Ein weiterer Schlüsselbegriff für Marquardt ist der „Traum“: „Große Träumer waren die schwarzen Sklaven. Ihre Träume waren ihr einziges Mittel gegen die totale Resignation. Sie erfuhren die biblischen Psalmen und ihre schwarzen Spirituals wie unaufhörliche Impulse zur Rebellion gegen die Sklaverei.“ Diese Träume wurden immer häufiger politische Aktionen. Sklaven flüchteten schon vor dem amerikanischen Bürgerkrieg in den sklavenfreien Norden des Landes. Rosa Parks weigerte sich 1955, ihren Sitzplatz im Bus an einen Weißen abzutreten. Und schließlich nahm Martin Luther King den Kampf gegen die Rassentrennung auf. Dem gegenüber steht der Alptraum der Shoah, den Jizchak Katznelson kurz vor seinem Tod in den Gaskammern von Birkenau in Worte gefasst hat: „Ich hatte einen Traum, einen schrecklichen Traum: Mein Volk war ausgelöscht. Ich wache auf mit einem Schrei. Mein Traum war Wirklichkeit. So ist es wirklich gekommen. So ist es mir wirklich widerfahren.“

Und dann gibt es noch den Text „Jossel Rakovers Wendung zu Gott“. Darin erzählt er von einem der letzten jüdischen Ghettokämpfer in Warschau: „Ich glaube an den Gott Israels, auch wenn Er alles getan hat, dass ich nicht an Ihn glauben soll. Ich glaube an Seine Gesetze, auch wenn ich Seine Taten nicht rechtfertigen kann. Jetzt ist meine Beziehung zu Ihm nicht mehr die eines Knechtes zu seinem Herrn, sondern die eines Schülers zu seinem Lehrer. Ich beuge mein Haupt vor Seiner Größe, aber die Rute werde ich nicht küssen, mit der ER mich schlägt… Und das sind meine letzten Worte an Dich, mein zorniger Gott: Es wird Dir gar nichts nützen! Du hast alles getan, dass ich an Dir irre werde, dass ich nicht an Dich glaube. Ich sterbe aber gerade so, wie ich gelebt habe, als unbeirrbar an Dich Glaubender.“ Marquardt verwies auf die Spirituals der Sklaven in Nordamerika, die darin immer wieder ihr Leid klagten. Aber dann endeten die Lieder immer wieder mit einem „Halleluja“ und einer Gottpreisung. „Schwarze und Juden haben offenbar gemeinsam diese Erfahrung einer abgrundtiefen Verlassenheit und Hoffnungslosigkeit und einer darin dennoch nicht zu unterdrückenden Hoffnungskraft“, folgerte der Referent.
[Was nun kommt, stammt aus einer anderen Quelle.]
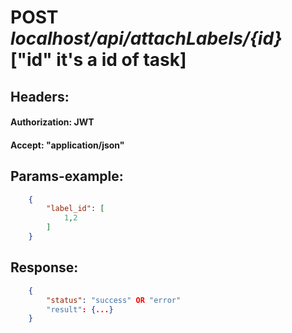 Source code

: # POST *localhost/api/attachLabels/{id}* ["id" it's a id of task]
## **Headers:**
#### Authorization: JWT
#### Accept: "application/json"

## **Params-example:**
``` json
    {
        "label_id": [
            1,2
        ]
    }
```

## **Response:**
``` json
    {
        "status": "success" OR "error"
        "result": {...}
    }
``` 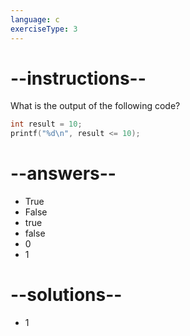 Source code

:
 ```yaml
---
language: c
exerciseType: 3
---
```


# --instructions--

What is the output of the following code?
```c
int result = 10;
printf("%d\n", result <= 10);
```

# --answers--

- True
- False
- true
- false
- 0
- 1

# --solutions--

- 1
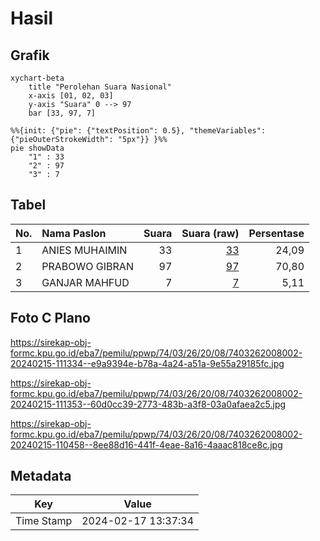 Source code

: # Hasil

## Grafik

```mermaid
xychart-beta
    title "Perolehan Suara Nasional"
    x-axis [01, 02, 03]
    y-axis "Suara" 0 --> 97
    bar [33, 97, 7]
```

```mermaid
%%{init: {"pie": {"textPosition": 0.5}, "themeVariables": {"pieOuterStrokeWidth": "5px"}} }%%
pie showData
    "1" : 33
    "2" : 97
    "3" : 7
```

## Tabel

| No. | Nama Paslon    | Suara | Suara (raw) | Persentase |
|:--- |:-------------- | -----:| -----------:| ----------:|
| 1   | ANIES MUHAIMIN | 33    | [33][p-1]   | 24,09      |
| 2   | PRABOWO GIBRAN | 97    | [97][p-2]   | 70,80      |
| 3   | GANJAR MAHFUD  | 7     | [7][p-3]    | 5,11       |


[p-1]: https://github.com/gigit-pemilu/pemilu-2024/blob/main/pilpres/hitung-suara/sub/74-sulawesi-tenggara/sub/03-muna/sub/26-bone/sub/2008-bone-lolibu/sub/002-tps/sub/paslon-1.txt
[p-2]: https://github.com/gigit-pemilu/pemilu-2024/blob/main/pilpres/hitung-suara/sub/74-sulawesi-tenggara/sub/03-muna/sub/26-bone/sub/2008-bone-lolibu/sub/002-tps/sub/paslon-2.txt
[p-3]: https://github.com/gigit-pemilu/pemilu-2024/blob/main/pilpres/hitung-suara/sub/74-sulawesi-tenggara/sub/03-muna/sub/26-bone/sub/2008-bone-lolibu/sub/002-tps/sub/paslon-3.txt

## Foto C Plano

https://sirekap-obj-formc.kpu.go.id/eba7/pemilu/ppwp/74/03/26/20/08/7403262008002-20240215-111334--e9a9394e-b78a-4a24-a51a-9e55a29185fc.jpg

https://sirekap-obj-formc.kpu.go.id/eba7/pemilu/ppwp/74/03/26/20/08/7403262008002-20240215-111353--60d0cc39-2773-483b-a3f8-03a0afaea2c5.jpg

https://sirekap-obj-formc.kpu.go.id/eba7/pemilu/ppwp/74/03/26/20/08/7403262008002-20240215-110458--8ee88d16-441f-4eae-8a16-4aaac818ce8c.jpg


## Metadata

| Key        | Value               |
| ---------- | ------------------- |
| Time Stamp | 2024-02-17 13:37:34 |



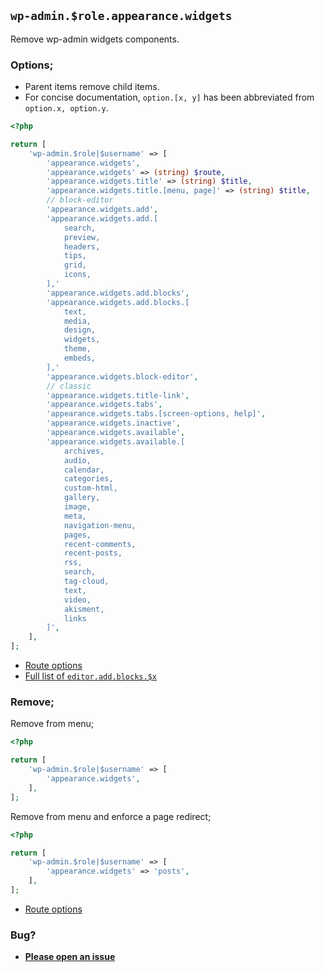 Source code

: ## `wp-admin.$role.appearance.widgets`

Remove wp-admin widgets components.

### Options;

- Parent items remove child items.
- For concise documentation, `option.[x, y]` has been abbreviated from `option.x, option.y`.

```php
<?php

return [
	'wp-admin.$role|$username' => [
		'appearance.widgets',
		'appearance.widgets' => (string) $route,
		'appearance.widgets.title' => (string) $title,
		'appearance.widgets.title.[menu, page]' => (string) $title,
		// block-editor
		'appearance.widgets.add',
		'appearance.widgets.add.[
			search,
			preview,
			headers,
			tips,
			grid,
			icons,
		],'
		'appearance.widgets.add.blocks',
		'appearance.widgets.add.blocks.[
			text,
			media,
			design,
			widgets,
			theme,
			embeds,
		],'
		'appearance.widgets.block-editor',
		// classic
		'appearance.widgets.title-link',
		'appearance.widgets.tabs',
		'appearance.widgets.tabs.[screen-options, help]',
		'appearance.widgets.inactive',
		'appearance.widgets.available',
		'appearance.widgets.available.[
			archives,
			audio,
			calendar,
			categories,
			custom-html,
			gallery,
			image,
			meta,
			navigation-menu,
			pages,
			recent-comments,
			recent-posts,
			rss,
			search,
			tag-cloud,
			text,
			video,
			akisment,
			links
		]',
	],
];
```

- [Route options](../route-options.md)
- [Full list of `editor.add.blocks.$x`](../common.editor.md)

### Remove;

Remove from menu;

```php
<?php

return [
	'wp-admin.$role|$username' => [
		'appearance.widgets',
	],
];
```

Remove from menu and enforce a page redirect;

```php
<?php

return [
	'wp-admin.$role|$username' => [
		'appearance.widgets' => 'posts',
	],
];
```

- [Route options](../route-options.md)

### Bug?

- **[Please open an issue](https://github.com/darrenjacoby/intervention/issues/new?title=[wp-admin.appearance.widgets]&labels=bug&assignees=darrenjacoby)**

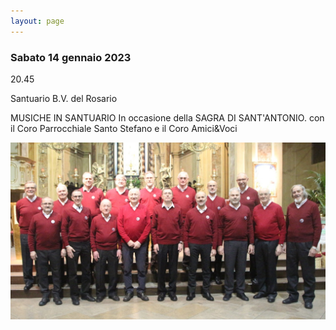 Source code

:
 ```yaml
---
layout: page
---
```


### Sabato 14 gennaio 2023

20.45

Santuario B.V. del Rosario

MUSICHE IN SANTUARIO In occasione della SAGRA DI SANT'ANTONIO. con il Coro Parrocchiale Santo Stefano e il Coro Amici&Voci

![image0006.jpeg](2023/image0006.jpeg)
Als Martin Luther King am 28. August 1963 auf den Stufen des Lincoln Memorials seine berühmte Rede „I have a dream“ gehalten habe, habe unmittelbar vor ihm der deutsche Rabbiner Joachim Prinz gesprochen: „Ich spreche zu Ihnen als ein amerikanischer Jude. Als Amerikaner teilen wir die tiefe Sorge von Millionen Menschen über den Schimpf und die Schande der Ungleichheit und Ungerechtigkeit, die die große amerikanische Idee zu einer Farce werden lassen.“ Prinz habe, so Marquardt, zu den beiden Ursachen für die Verwundungen unserer Zivilisation eine dritte hinzugefügt. Er stelle neben das Totarbeiten in der Sklaverei seit 300 Jahren und die Vernichtungswellen in der Schoah im 20. Jahrhundert als Drittes das Totschweigen in der bürgerlichen Gesellschaft heute. Marquardt schloss: „Wenn nun am 28. August 1963 aus Deutschland entkommene Juden und von afrikanischen Sklaven abstammende Schwarze gemeinsam unter dem Lincoln Memorial in Washington für Bürgerrechte und Freiheit aller Menschen demonstrieren, dann rühren sie gemeinsam mit ihren jüdischen und ihren amerikanischen Träumen an die noch immer offene Wunde unserer gesamten Zivilisation.“

Nach Marquardt sprach Lucas Johnson, Koordinator des Internationalen Versöhnungsbundes. Johnson ist Theologe, stammt aus Atlanta in den USA, hat ein Jahr in Göttingen studiert und nennt Martin Luther King und dessen Mitstreiter als seine geistigen Ziehväter. Er wies auf einige Aspekte in der politischen Arbeit von Martin Luther King hin, die in der öffentlichen Wahrnehmung oft zu kurz kämen. Beispielsweise sei Kings Eintreten gegen den Vietnam-Krieg in der Bürgerrechtsbewegung durchaus umstritten gewesen. Man habe befürchtet, dass der damalige Präsident Lyndon B. Johnson in Schwierigkeiten geraten könnte. Der habe als Befürworter der Bewegung gegolten. Martin Luther King habe auch die ökonomische Frage zum Thema gemacht, die Verarmung großer Teile der schwarzen Bevölkerung. „Das weiße Establishment hatte große Angst, dass die Schwarzen Kommunisten werden“, sagte Lucas Johnson. Das FBI habe die Bürgerrechtsbewegung infiltriert, um etwaige Kommunisten aufzuspüren. Manche seien damals nach Kuba geflohen. Johnson wies auch auf den Wahlkampf von Richard Nixon um das Präsidentenamt hin. Dem sei klar gewesen, dass er eine „rassenneutrale Sprache“ benutzen musste. Als habe er sich immer für „Recht und Ordnung“ und damit gegen die Bürgerrechtsbewegung ausgesprochen, ohne diese zu nennen. „Der Ruf nach Recht und Ordnung ist aktuell auch sehr häufig zu hören. Mit diesem Ruf wird die rassistische Strategie verschleiert, die dahinter steckt.“ Darüber hinaus seien in amerikanischen Gefängnissen überproportional viele Schwarze inhaftiert.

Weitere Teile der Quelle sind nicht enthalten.